* **What is required**
Could you please retype the records exactly, minus their pictures?

* **Records contained in a dataset**
▶
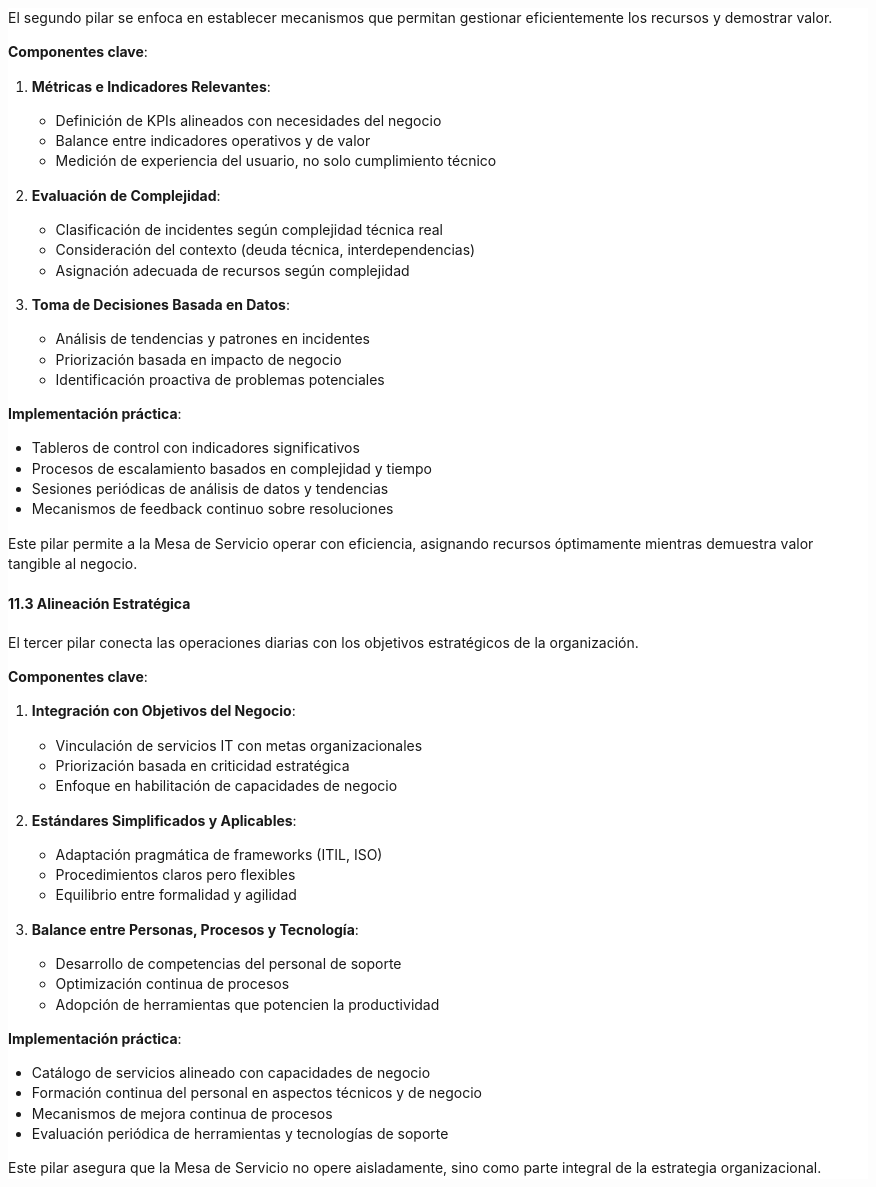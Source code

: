 El segundo pilar se enfoca en establecer mecanismos que permitan gestionar eficientemente los recursos y demostrar valor.

**Componentes clave**:

1. **Métricas e Indicadores Relevantes**:
   - Definición de KPIs alineados con necesidades del negocio
   - Balance entre indicadores operativos y de valor
   - Medición de experiencia del usuario, no solo cumplimiento técnico

2. **Evaluación de Complejidad**:
   - Clasificación de incidentes según complejidad técnica real
   - Consideración del contexto (deuda técnica, interdependencias)
   - Asignación adecuada de recursos según complejidad

3. **Toma de Decisiones Basada en Datos**:
   - Análisis de tendencias y patrones en incidentes
   - Priorización basada en impacto de negocio
   - Identificación proactiva de problemas potenciales

**Implementación práctica**:
- Tableros de control con indicadores significativos
- Procesos de escalamiento basados en complejidad y tiempo
- Sesiones periódicas de análisis de datos y tendencias
- Mecanismos de feedback continuo sobre resoluciones

Este pilar permite a la Mesa de Servicio operar con eficiencia, asignando recursos óptimamente mientras demuestra valor tangible al negocio.

#### 11.3 Alineación Estratégica

El tercer pilar conecta las operaciones diarias con los objetivos estratégicos de la organización.

**Componentes clave**:

1. **Integración con Objetivos del Negocio**:
   - Vinculación de servicios IT con metas organizacionales
   - Priorización basada en criticidad estratégica
   - Enfoque en habilitación de capacidades de negocio

2. **Estándares Simplificados y Aplicables**:
   - Adaptación pragmática de frameworks (ITIL, ISO)
   - Procedimientos claros pero flexibles
   - Equilibrio entre formalidad y agilidad

3. **Balance entre Personas, Procesos y Tecnología**:
   - Desarrollo de competencias del personal de soporte
   - Optimización continua de procesos
   - Adopción de herramientas que potencien la productividad

**Implementación práctica**:
- Catálogo de servicios alineado con capacidades de negocio
- Formación continua del personal en aspectos técnicos y de negocio
- Mecanismos de mejora continua de procesos
- Evaluación periódica de herramientas y tecnologías de soporte

Este pilar asegura que la Mesa de Servicio no opere aisladamente, sino como parte integral de la estrategia organizacional.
◀
* **Reply**
Source code

: El segundo pilar se enfoca en establecer mecanismos que permitan gestionar eficientemente los recursos y demostrar valor.

**Componentes clave**:

1. **Métricas e Indicadores Relevantes**:
   - Definición de KPIs alineados con necesidades del negocio
   - Balance entre indicadores operativos y de valor
   - Medición de experiencia del usuario, no solo cumplimiento técnico

2. **Evaluación de Complejidad**:
   - Clasificación de incidentes según complejidad técnica real
   - Consideración del contexto (deuda técnica, interdependencias)
   - Asignación adecuada de recursos según complejidad

3. **Toma de Decisiones Basada en Datos**:
   - Análisis de tendencias y patrones en incidentes
   - Priorización basada en impacto de negocio
   - Identificación proactiva de problemas potenciales

**Implementación práctica**:
- Tableros de control con indicadores significativos
- Procesos de escalamiento basados en complejidad y tiempo
- Sesiones periódicas de análisis de datos y tendencias
- Mecanismos de feedback continuo sobre resoluciones

Este pilar permite a la Mesa de Servicio operar con eficiencia, asignando recursos óptimamente mientras demuestra valor tangible al negocio.

#### 11.3 Alineación Estratégica

El tercer pilar conecta las operaciones diarias con los objetivos estratégicos de la organización.

**Componentes clave**:

1. **Integración con Objetivos del Negocio**:
   - Vinculación de servicios IT con metas organizacionales
   - Priorización basada en criticidad estratégica
   - Enfoque en habilitación de capacidades de negocio

2. **Estándares Simplificados y Aplicables**:
   - Adaptación pragmática de frameworks (ITIL, ISO)
   - Procedimientos claros pero flexibles
   - Equilibrio entre formalidad y agilidad

3. **Balance entre Personas, Procesos y Tecnología**:
   - Desarrollo de competencias del personal de soporte
   - Optimización continua de procesos
   - Adopción de herramientas que potencien la productividad

**Implementación práctica**:
- Catálogo de servicios alineado con capacidades de negocio
- Formación continua del personal en aspectos técnicos y de negocio
- Mecanismos de mejora continua de procesos
- Evaluación periódica de herramientas y tecnologías de soporte

Este pilar asegura que la Mesa de Servicio no opere aisladamente, sino como parte integral de la estrategia organizacional.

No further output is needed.